Net Interest Margin Trend
The net interest margin has been a major concern for banking sector ever since the Federal Reserve introduced its monetary policy. Due to the lower interest rates, banks had to turn towards reserve releases and expense cuts in order to sustain their profitability in the face of low interest rates and stronger regulatory pressures. Bank of America's net interest income in FY12 also declined as compared to the previous years; however, the recent quarterly trends project a different picture.
Source: FY13Q1 Earnings Presentation
The above chart shows the net interest income and the net interest yield of Bank of America over the last five quarters. The bank's current net interest margin is still below the margin attained in the first quarter of FY12. However, in the last four quarters, the net margins have improved from 2.21% to 2.43%. At the same time, the net interest income has also improved over this period as long-term debt has been reduced and the commercial loans segment has shown a marked improvement. These facts show that the earnings of the bank cannot be entirely associated with their cost cutting measures. The improvement in bank's performance in key segments has also supported the overall earnings results.
Update on Litigation Cots
With the MBIA settlement, Bank of America was set to focus on its future strategies and operations. The settlement of that case resulted in a positive sentiment in the market as the stock price regained its momentum. However, recently the mortgage securities issue of Countrywide Financial Corp. has been brought to life again. Bank of America bought Countrywide in FY08 and proposed an $8.5 billion settlement for investors. Now the case has been opened as players like American International Group Inc. (AIG) contest that the settlement did not offer the full amount of their losses. The only certain aspect of this case is that it is expected to persist throughout the month of June.
Bearish analysts have proposed that the case could result in losses amounting $60 billion for Bank of America. A few of these analysts have also started to raise questions regarding the bank's balance sheet. In my opinion, these views are farfetched. It is too early to speculate regarding the possible losses, if any at all and the reduction of long-term debt over the last few years have substantially strengthened the balance sheet of the bank. The tier 1 capital proportion of the bank has improved over the last two years. Therefore, currently the only threat to Bank of America's future outlook is its legal issues which seem to continue despite utmost efforts of the bank.

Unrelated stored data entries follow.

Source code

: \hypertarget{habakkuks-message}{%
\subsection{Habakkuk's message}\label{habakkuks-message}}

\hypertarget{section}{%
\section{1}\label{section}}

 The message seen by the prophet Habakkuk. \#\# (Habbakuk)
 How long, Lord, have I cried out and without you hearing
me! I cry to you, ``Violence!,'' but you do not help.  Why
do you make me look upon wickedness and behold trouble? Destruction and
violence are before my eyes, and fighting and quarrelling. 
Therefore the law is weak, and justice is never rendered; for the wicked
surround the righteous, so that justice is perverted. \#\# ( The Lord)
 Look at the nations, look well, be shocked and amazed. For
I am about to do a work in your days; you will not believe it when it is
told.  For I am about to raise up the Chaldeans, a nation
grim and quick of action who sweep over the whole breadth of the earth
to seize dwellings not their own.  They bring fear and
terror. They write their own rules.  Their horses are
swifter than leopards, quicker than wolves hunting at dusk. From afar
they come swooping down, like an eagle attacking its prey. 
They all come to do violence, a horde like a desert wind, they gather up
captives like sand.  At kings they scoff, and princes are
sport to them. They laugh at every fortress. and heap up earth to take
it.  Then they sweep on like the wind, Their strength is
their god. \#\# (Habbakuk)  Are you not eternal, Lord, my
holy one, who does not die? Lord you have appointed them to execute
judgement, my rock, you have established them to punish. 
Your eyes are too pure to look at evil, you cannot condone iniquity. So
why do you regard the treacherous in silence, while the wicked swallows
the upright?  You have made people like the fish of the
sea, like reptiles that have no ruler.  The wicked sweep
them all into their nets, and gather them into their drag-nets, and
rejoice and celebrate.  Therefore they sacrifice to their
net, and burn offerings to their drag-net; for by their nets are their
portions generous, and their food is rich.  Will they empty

The overall retreat of the market from the last month's upswing, coupled with the news regarding the opening of the mortgage securities case has reduced the stock price of Bank of America to $13.09. These two factors are the major sources of short-term risk for the bank. Therefore, in the short run, the downward price movement is expected to persist for a while. However, in my opinion, this is not a signal to surrender the long position in the bank. In fact, investors should consider this decline as a considerable buying opportunity and look for decent entry points. Therefore, I reiterate my buy recommendation on Bank of America for the long run as the fundamental indicators suggest that the company will benefit the most from the overall economic recovery.